This is communication that takes place within (or across) an organisation. In addition to the usual face to face, telephone, fax or mail; modern organisations may use technology to communicate internally. Technology may be used for e-mails or a linked internal communication system such as the intranet which is an internet system designed solely for use by those working for the organisation.
Conversely external communication is communication between the organisation and those outside the organisation. Modern organisations may design technological systems so that they can communicate with customers and undertake e-Commerce. Alternatively they communicate with other businessess through the internet or similar systems and undertake e-Business.
Functions of Internal and External Communications;
Technology has rapidly expanded the types of internal and external communication available to organisations. The diagram illustrates the vast array of internal and external communication available.
Combined together internal and external types of communications allow various sectors of the local, national and international community to interact, liaise and conduct business.
Formal and Informal Communications
Formal communication is defined as communication which occurs through the official organisational channels or is undertaken by an employee to do their job. For example official meetings, letters and a manager asking an employee to carry out a particular task. Conversely informal communication is that which occurs outside the recognised communication networks such as talking in the lunchroom or hallways between employees. Informal communication can be productive or negative. It has the potential to build teams, improve working relationships and generate ideas as employees are in a relaxed environment.
Upward and Downward Communications
Downward communication is communication created by directors and managers and passed down the hierarchy of workers in the organisation. In traditional organisations this is the preferred method of communication ie Managers decide what the systems, rules and procedures will be and then they pass these down to employees they manage and supervise. Downward Communication can increase efficiency by synchronising organisational procedures and can ensure that everybody is working towards the same overall aims and objectives. Types of downward communication include job descriptions, appraisals/evaluations, organisational policy, and organisational systems.
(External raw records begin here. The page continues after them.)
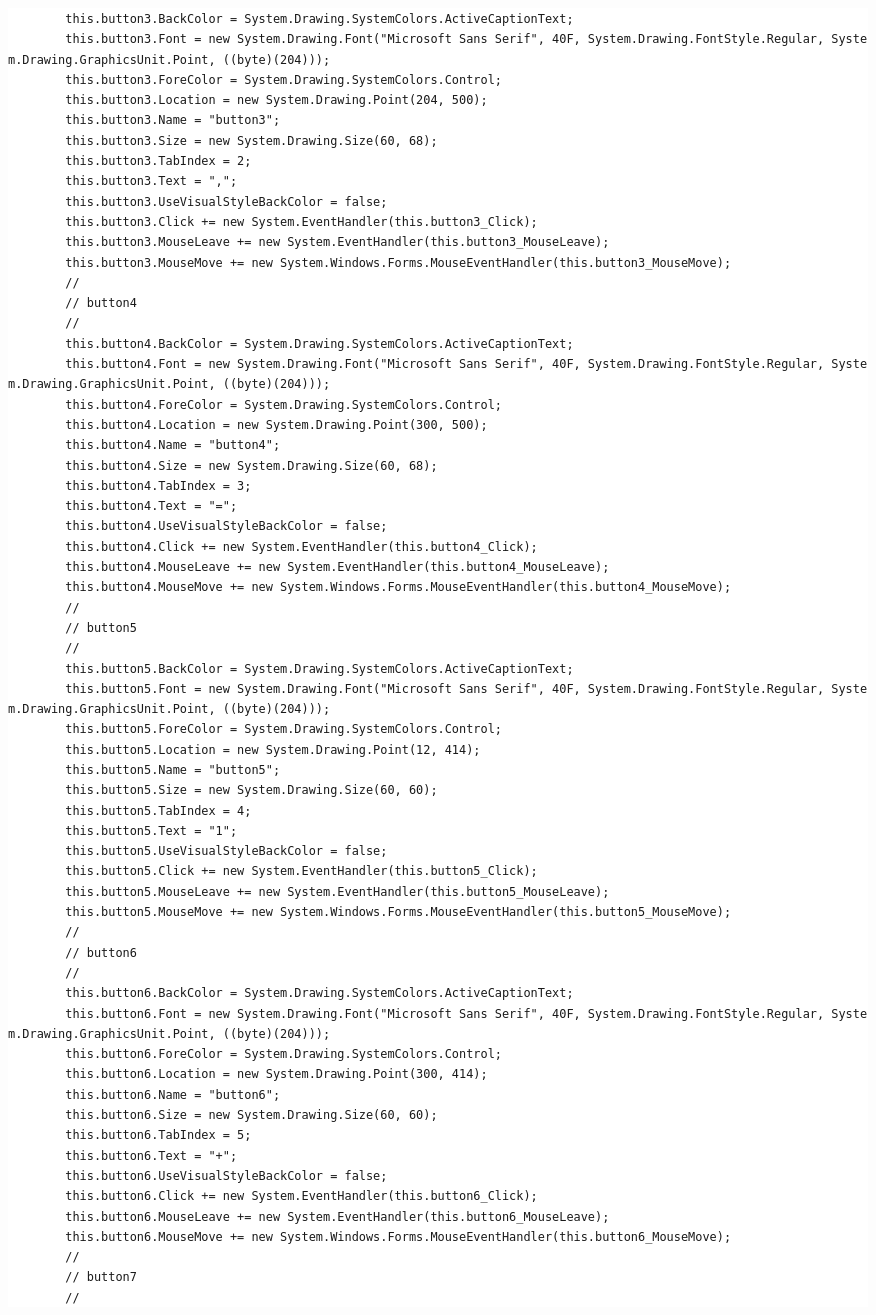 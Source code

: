             this.button3.BackColor = System.Drawing.SystemColors.ActiveCaptionText;
            this.button3.Font = new System.Drawing.Font("Microsoft Sans Serif", 40F, System.Drawing.FontStyle.Regular, System.Drawing.GraphicsUnit.Point, ((byte)(204)));
            this.button3.ForeColor = System.Drawing.SystemColors.Control;
            this.button3.Location = new System.Drawing.Point(204, 500);
            this.button3.Name = "button3";
            this.button3.Size = new System.Drawing.Size(60, 68);
            this.button3.TabIndex = 2;
            this.button3.Text = ",";
            this.button3.UseVisualStyleBackColor = false;
            this.button3.Click += new System.EventHandler(this.button3_Click);
            this.button3.MouseLeave += new System.EventHandler(this.button3_MouseLeave);
            this.button3.MouseMove += new System.Windows.Forms.MouseEventHandler(this.button3_MouseMove);
            // 
            // button4
            // 
            this.button4.BackColor = System.Drawing.SystemColors.ActiveCaptionText;
            this.button4.Font = new System.Drawing.Font("Microsoft Sans Serif", 40F, System.Drawing.FontStyle.Regular, System.Drawing.GraphicsUnit.Point, ((byte)(204)));
            this.button4.ForeColor = System.Drawing.SystemColors.Control;
            this.button4.Location = new System.Drawing.Point(300, 500);
            this.button4.Name = "button4";
            this.button4.Size = new System.Drawing.Size(60, 68);
            this.button4.TabIndex = 3;
            this.button4.Text = "=";
            this.button4.UseVisualStyleBackColor = false;
            this.button4.Click += new System.EventHandler(this.button4_Click);
            this.button4.MouseLeave += new System.EventHandler(this.button4_MouseLeave);
            this.button4.MouseMove += new System.Windows.Forms.MouseEventHandler(this.button4_MouseMove);
            // 
            // button5
            // 
            this.button5.BackColor = System.Drawing.SystemColors.ActiveCaptionText;
            this.button5.Font = new System.Drawing.Font("Microsoft Sans Serif", 40F, System.Drawing.FontStyle.Regular, System.Drawing.GraphicsUnit.Point, ((byte)(204)));
            this.button5.ForeColor = System.Drawing.SystemColors.Control;
            this.button5.Location = new System.Drawing.Point(12, 414);
            this.button5.Name = "button5";
            this.button5.Size = new System.Drawing.Size(60, 60);
            this.button5.TabIndex = 4;
            this.button5.Text = "1";
            this.button5.UseVisualStyleBackColor = false;
            this.button5.Click += new System.EventHandler(this.button5_Click);
            this.button5.MouseLeave += new System.EventHandler(this.button5_MouseLeave);
            this.button5.MouseMove += new System.Windows.Forms.MouseEventHandler(this.button5_MouseMove);
            // 
            // button6
            // 
            this.button6.BackColor = System.Drawing.SystemColors.ActiveCaptionText;
            this.button6.Font = new System.Drawing.Font("Microsoft Sans Serif", 40F, System.Drawing.FontStyle.Regular, System.Drawing.GraphicsUnit.Point, ((byte)(204)));
            this.button6.ForeColor = System.Drawing.SystemColors.Control;
            this.button6.Location = new System.Drawing.Point(300, 414);
            this.button6.Name = "button6";
            this.button6.Size = new System.Drawing.Size(60, 60);
            this.button6.TabIndex = 5;
            this.button6.Text = "+";
            this.button6.UseVisualStyleBackColor = false;
            this.button6.Click += new System.EventHandler(this.button6_Click);
            this.button6.MouseLeave += new System.EventHandler(this.button6_MouseLeave);
            this.button6.MouseMove += new System.Windows.Forms.MouseEventHandler(this.button6_MouseMove);
            // 
            // button7
            //  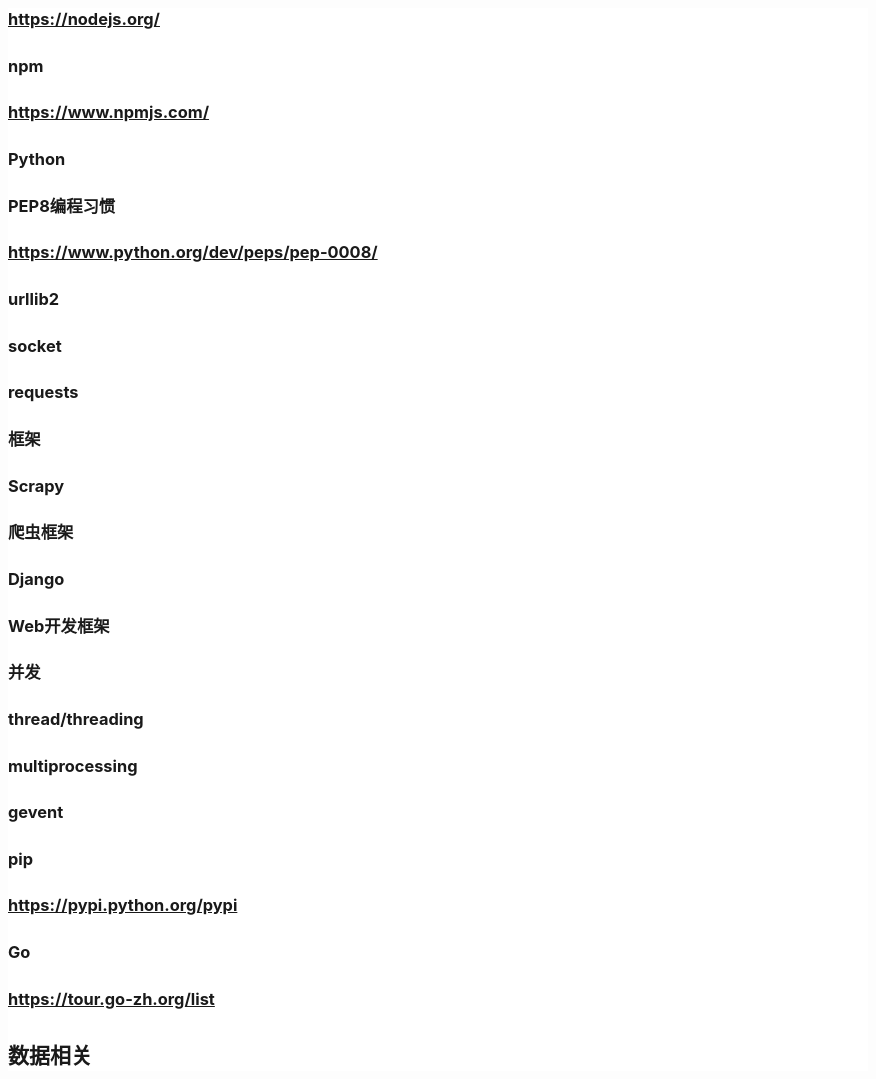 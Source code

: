 ### https://nodejs.org/

### npm

### https://www.npmjs.com/

### Python

### PEP8编程习惯

### https://www.python.org/dev/peps/pep-0008/

### urllib2

### socket

### requests

### 框架

### Scrapy

### 爬虫框架

### Django

### Web开发框架

### 并发

### thread/threading

### multiprocessing

### gevent

### pip

### https://pypi.python.org/pypi

### Go

### https://tour.go-zh.org/list

## 数据相关
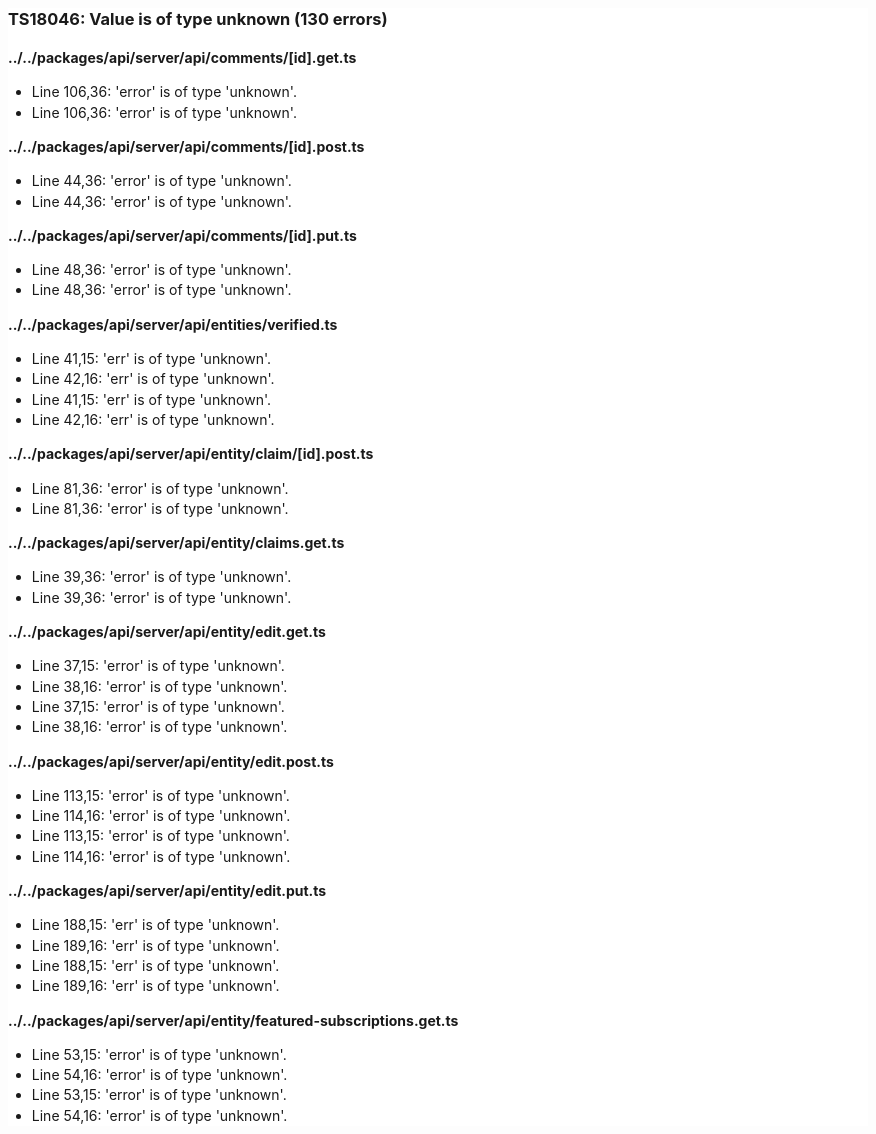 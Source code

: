 
### TS18046: Value is of type unknown (130 errors)

**../../packages/api/server/api/comments/[id].get.ts**

- Line 106,36: 'error' is of type 'unknown'.
- Line 106,36: 'error' is of type 'unknown'.

**../../packages/api/server/api/comments/[id].post.ts**

- Line 44,36: 'error' is of type 'unknown'.
- Line 44,36: 'error' is of type 'unknown'.

**../../packages/api/server/api/comments/[id].put.ts**

- Line 48,36: 'error' is of type 'unknown'.
- Line 48,36: 'error' is of type 'unknown'.

**../../packages/api/server/api/entities/verified.ts**

- Line 41,15: 'err' is of type 'unknown'.
- Line 42,16: 'err' is of type 'unknown'.
- Line 41,15: 'err' is of type 'unknown'.
- Line 42,16: 'err' is of type 'unknown'.

**../../packages/api/server/api/entity/claim/[id].post.ts**

- Line 81,36: 'error' is of type 'unknown'.
- Line 81,36: 'error' is of type 'unknown'.

**../../packages/api/server/api/entity/claims.get.ts**

- Line 39,36: 'error' is of type 'unknown'.
- Line 39,36: 'error' is of type 'unknown'.

**../../packages/api/server/api/entity/edit.get.ts**

- Line 37,15: 'error' is of type 'unknown'.
- Line 38,16: 'error' is of type 'unknown'.
- Line 37,15: 'error' is of type 'unknown'.
- Line 38,16: 'error' is of type 'unknown'.

**../../packages/api/server/api/entity/edit.post.ts**

- Line 113,15: 'error' is of type 'unknown'.
- Line 114,16: 'error' is of type 'unknown'.
- Line 113,15: 'error' is of type 'unknown'.
- Line 114,16: 'error' is of type 'unknown'.

**../../packages/api/server/api/entity/edit.put.ts**

- Line 188,15: 'err' is of type 'unknown'.
- Line 189,16: 'err' is of type 'unknown'.
- Line 188,15: 'err' is of type 'unknown'.
- Line 189,16: 'err' is of type 'unknown'.

**../../packages/api/server/api/entity/featured-subscriptions.get.ts**

- Line 53,15: 'error' is of type 'unknown'.
- Line 54,16: 'error' is of type 'unknown'.
- Line 53,15: 'error' is of type 'unknown'.
- Line 54,16: 'error' is of type 'unknown'.
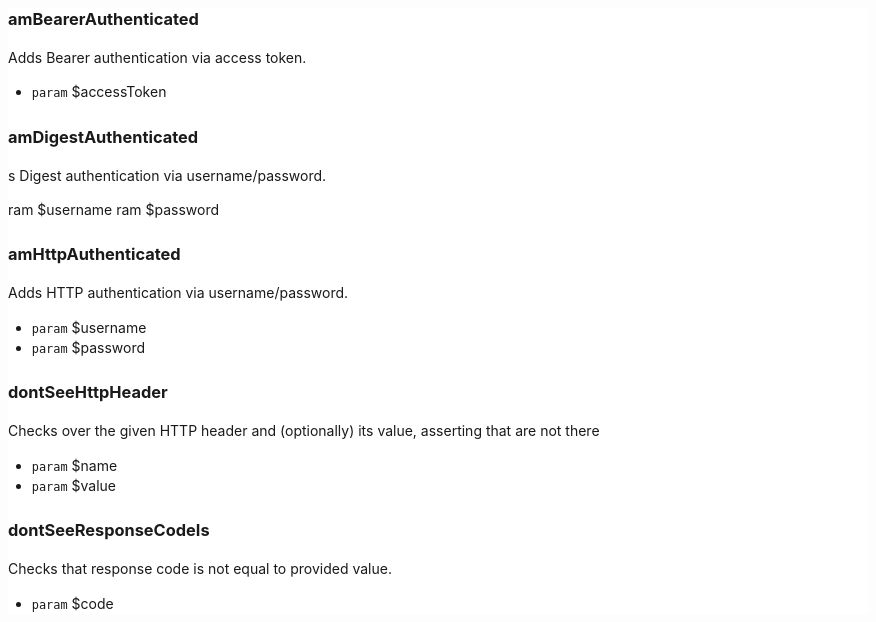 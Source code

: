 













### amBearerAuthenticated
 
Adds Bearer authentication via access token.

 * `param` $accessToken


### amDigestAuthenticated
 
s Digest authentication via username/password.

ram $username
ram $password


### amHttpAuthenticated
 
Adds HTTP authentication via username/password.

 * `param` $username
 * `param` $password






















### dontSeeHttpHeader
 
Checks over the given HTTP header and (optionally)
its value, asserting that are not there

 * `param` $name
 * `param` $value


### dontSeeResponseCodeIs
 
Checks that response code is not equal to provided value.

 * `param` $code
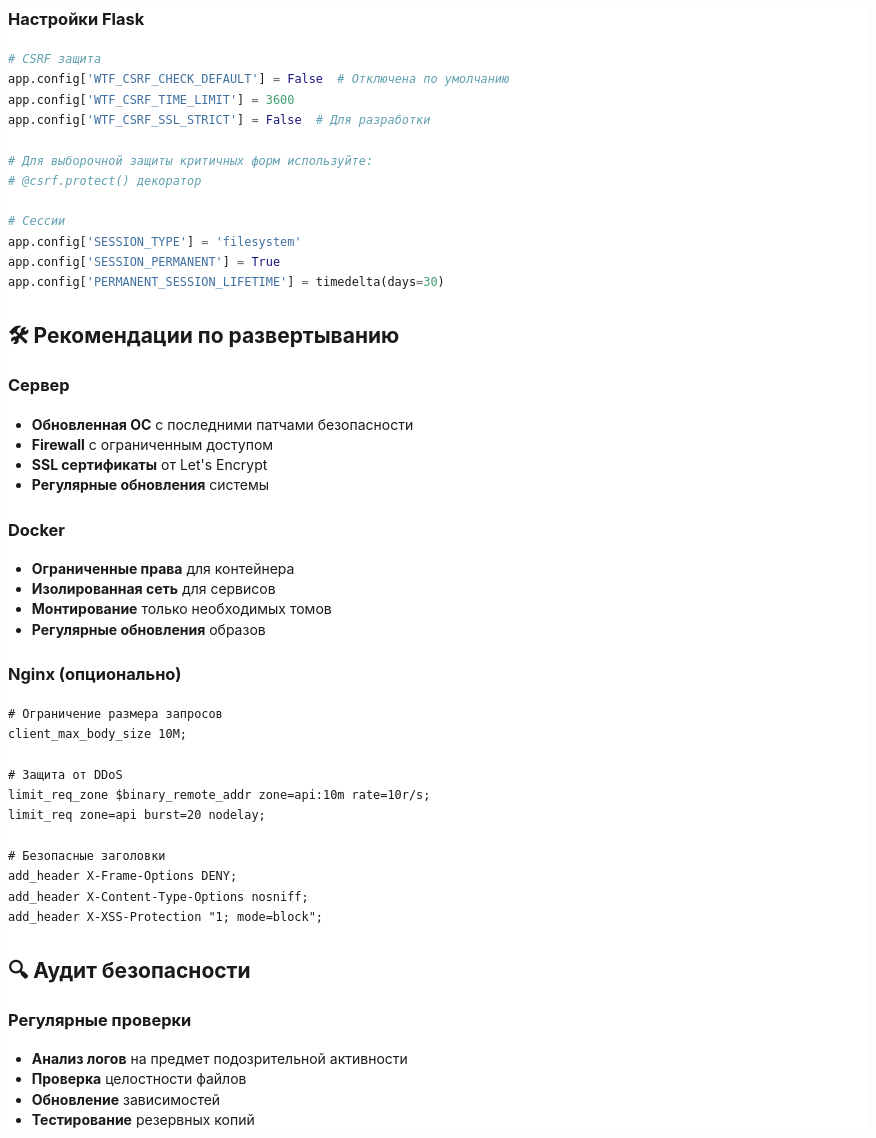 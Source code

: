 ### Настройки Flask
```python
# CSRF защита
app.config['WTF_CSRF_CHECK_DEFAULT'] = False  # Отключена по умолчанию
app.config['WTF_CSRF_TIME_LIMIT'] = 3600
app.config['WTF_CSRF_SSL_STRICT'] = False  # Для разработки

# Для выборочной защиты критичных форм используйте:
# @csrf.protect() декоратор

# Сессии
app.config['SESSION_TYPE'] = 'filesystem'
app.config['SESSION_PERMANENT'] = True
app.config['PERMANENT_SESSION_LIFETIME'] = timedelta(days=30)
```

## 🛠️ Рекомендации по развертыванию

### Сервер
- **Обновленная ОС** с последними патчами безопасности
- **Firewall** с ограниченным доступом
- **SSL сертификаты** от Let's Encrypt
- **Регулярные обновления** системы

### Docker
- **Ограниченные права** для контейнера
- **Изолированная сеть** для сервисов
- **Монтирование** только необходимых томов
- **Регулярные обновления** образов

### Nginx (опционально)
```nginx
# Ограничение размера запросов
client_max_body_size 10M;

# Защита от DDoS
limit_req_zone $binary_remote_addr zone=api:10m rate=10r/s;
limit_req zone=api burst=20 nodelay;

# Безопасные заголовки
add_header X-Frame-Options DENY;
add_header X-Content-Type-Options nosniff;
add_header X-XSS-Protection "1; mode=block";
```

## 🔍 Аудит безопасности

### Регулярные проверки
- **Анализ логов** на предмет подозрительной активности
- **Проверка** целостности файлов
- **Обновление** зависимостей
- **Тестирование** резервных копий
Although there are advantages to downward communication organisations have began to encourage upward communication. This is communication which originates at the lower level of the employment hierarchy and is then communicated up through the line. Organisations encouraging upward communication believe that everybody is capable of generating thoughts and ideas which may help the organisation to progress, particularly when they are working closely in the area that the idea applies to. Upward communication may increase motivation and make employees feel valued and respected whilst enabling managers to understand how employees are feeling. Furthermore if problems occur at they are more likely to be identified earlier by those working closely in the area that they occur. Types of upward communications include suggestion schemes, feedback forums/surveys, grievance procedures and employee-manager discussions.
This is communication that occurs between employees on the same level in the organisation. As this can involve decision making it can create efficiency as employees do not have to wait for managerial approval. On the other hand if the manager is not kept informed or if the manager fails to set boundaries there is potential for conflict.
This occurs when communication occurs between workers in a different section of the organisation and where one of the workers involved is on a higher level in the organisation. For example in a bank diagonal communication will occur when a department manager in head office converses with a cashier in a branch of the bank based on the high street.
Communication between parties based in different locations by using a cable, telephone, broadcast or a telegraph.
Linking to or more computers together so that information and facilities can be shared. Computers in the same room may be linked together or the organisation may decide to link, computers in different parts of the world together.
Local Area Network (LAN)
Computers linked by a network without the use of telecommunications. Often the computers linked are based in the same location, group of buildings or site.
Wide Area Network (WAN)
Computers linked by a network using telecommunications. Often the computers linked are based in different locations.
Through the use of telecommunication devices such as video link participants based in different locations communicating is known as teleconferencing.
Electronic Data Interchange (EDI)
Computer networks used to exchange standard business transaction documents between organisations.